In that quiet, I heard the most interesting little thought tiptoe through my mind.
It said, “You’re not happy…you’re in a funk, remember?” And then that little voice proceeded to remind me of all of the things I “needed” to do that day. It started rehashing the chaos happening outside of me that I had been mentally carrying around.
Why would my mind do this? Doesn’t it want me to be happy?
I’m still not exactly sure why minds do what they do. I know that swimming in a pool of heavy thought was certainly more familiar to my mind that morning, and minds do like what’s familiar. They can and do shift, of course, but there’s momentum that seems to favor the status quo, even when status quo feels heavy and horrible.

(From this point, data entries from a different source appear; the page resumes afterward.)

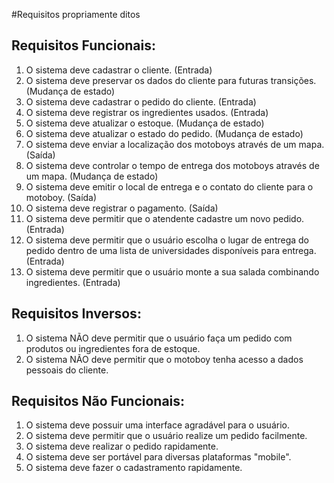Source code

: #Requisitos propriamente ditos


Requisitos Funcionais:
--
1.  O sistema deve cadastrar o cliente. (Entrada)
2.  O sistema deve preservar os dados do cliente para futuras transições. (Mudança de estado)
3.  O sistema deve cadastrar o pedido do cliente. (Entrada)
4.  O sistema deve registrar os ingredientes usados. (Entrada)
5.  O sistema deve atualizar o estoque. (Mudança de estado)
6.  O sistema deve atualizar o estado do pedido. (Mudança de estado)
7.  O sistema deve enviar a localização dos motoboys através de um mapa. (Saída)
8.  O sistema deve controlar o tempo de entrega dos motoboys através de um mapa. (Mudança de estado)
9.  O sistema deve emitir o local de entrega e o contato do cliente para o motoboy. (Saída)
9.  O sistema deve registrar o pagamento. (Saída)
10. O sistema deve permitir que o atendente cadastre um novo pedido. (Entrada)
11. O sistema deve permitir que o usuário escolha o lugar de entrega do pedido dentro de uma lista de universidades disponíveis para entrega. (Entrada)
12. O sistema deve permitir que o usuário monte a sua salada combinando ingredientes. (Entrada)


Requisitos Inversos:
--
1.  O sistema NÃO deve permitir que o usuário faça um pedido com produtos ou ingredientes fora de estoque.
2.  O sistema NÃO deve permitir que o motoboy tenha acesso a dados pessoais do cliente.

Requisitos Não Funcionais:
--
1.  O sistema deve possuir uma interface agradável para o usuário.
2.  O sistema deve permitir que o usuário realize um pedido facilmente.
3.  O sistema deve realizar o pedido rapidamente.
4.  O sistema deve ser portável para diversas plataformas "mobile". 
5.  O sistema deve fazer o cadastramento rapidamente. 
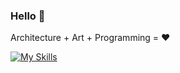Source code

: ### Hello 👋

Architecture + Art + Programming = ❤️

[![My Skills](https://skillicons.dev/icons?i=git,github,vscode,js,ts,html,css,nodejs,svelte,vite,azure,python,cs,flutter,rust,ps,ai,blender,sketchup,threejs)](https://skillicons.dev)

<!--
**temeddix/temeddix** is a ✨ _special_ ✨ repository because its `README.md` (this file) appears on your GitHub profile.

Here are some ideas to get you started:

- 🔭 I’m currently working on ...
- 🌱 I’m currently learning ...
- 👯 I’m looking to collaborate on ...
- 🤔 I’m looking for help with ...
- 💬 Ask me about ...
- 📫 How to reach me: ...
- 😄 Pronouns: ...
- ⚡ Fun fact: ...
-->
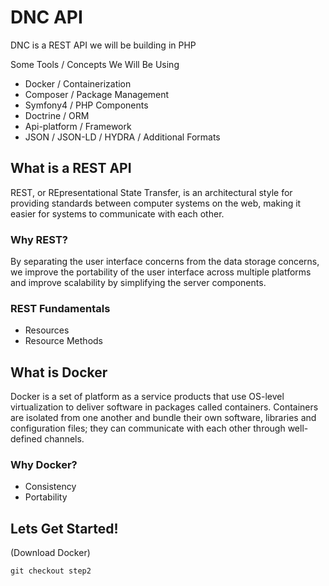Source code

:# DNC API

DNC is a REST API we will be building in PHP

Some Tools / Concepts We Will Be Using

* Docker / Containerization
* Composer / Package Management
* Symfony4 / PHP Components
* Doctrine / ORM
* Api-platform / Framework
* JSON / JSON-LD / HYDRA / Additional Formats

## What is a REST API
REST, or REpresentational State Transfer, is an architectural style for providing standards between computer systems on the web, making it easier for systems to communicate with each other.

### Why REST?
By separating the user interface concerns from the data storage concerns, we improve the portability of the user interface across multiple platforms and improve scalability by simplifying the server components.

### REST Fundamentals
* Resources
* Resource Methods

## What is Docker
Docker is a set of platform as a service products that use OS-level virtualization to deliver software in packages called containers. Containers are isolated from one another and bundle their own software, libraries and configuration files; they can communicate with each other through well-defined channels.

### Why Docker?

* Consistency
* Portability

## Lets Get Started!
(Download Docker)

`git checkout step2`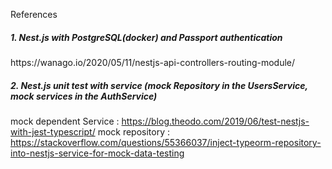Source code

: References

<h5> 1. Nest.js with PostgreSQL(docker) and Passport authentication</h5>
https://wanago.io/2020/05/11/nestjs-api-controllers-routing-module/

<h5> 2. Nest.js unit test with service (mock Repository in the UsersService, mock services in the AuthService)</h5>

mock dependent Service : https://blog.theodo.com/2019/06/test-nestjs-with-jest-typescript/
mock repository : https://stackoverflow.com/questions/55366037/inject-typeorm-repository-into-nestjs-service-for-mock-data-testing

Or maybe my mind was trying to stay relevant and in-charge. Maybe, when my personal thinking dropped away for a bit, my mind felt left out and wanted back in the game.
I really don’t know why that little thought showed up or from where it came, but I felt extremely grateful to have heard it so clearly. I realized in that moment that thoughts like that had been around a lot in the past couple of days, but I hadn’t heard them. I’d followed them…they led me back into the clouds time and time again precisely because I hadn’t heard them.
That has to be the case. If your default, resting, home base is a relatively clear mind and the nice feeling that goes along with it, but you spend a couple days in a more-often-than-not funk, it must be that your mind keep chiming in and escorting you back to the funk.
Your thinking clears and settles down on its own (always), but then your mind speaks up again, talking about whatever it’s finding most familiar and relevant in the moment.
Throughout my funk, universal energy was clearing my mind, like my wipers clear the windshield. But then my mind was jumping back in the game with innocent little thoughts like “You’re not happy, remember?”
This happens so often, and we’re so used to implicitly believing our own thinking, that the whole thing happens without our awareness. Most of the time, anyway.
This time though, I heard it and that broke the cycle.
I was on to my little mind wanting to hang out in the clouds, and I—the real I, the one who is able to notice my little mind—didn’t have to go there.
That doesn’t mean I was in charge of my mind. It was still going to do whatever it wanted to do, but feeling connected with the true self that lies beyond those thoughts and noticing my mind the way I did, dramatically opened up the range of what I got to experience.
I had a choice: go back to the clouds, or hang out in the sun for a while. I made the obvious choice while I still had the chance.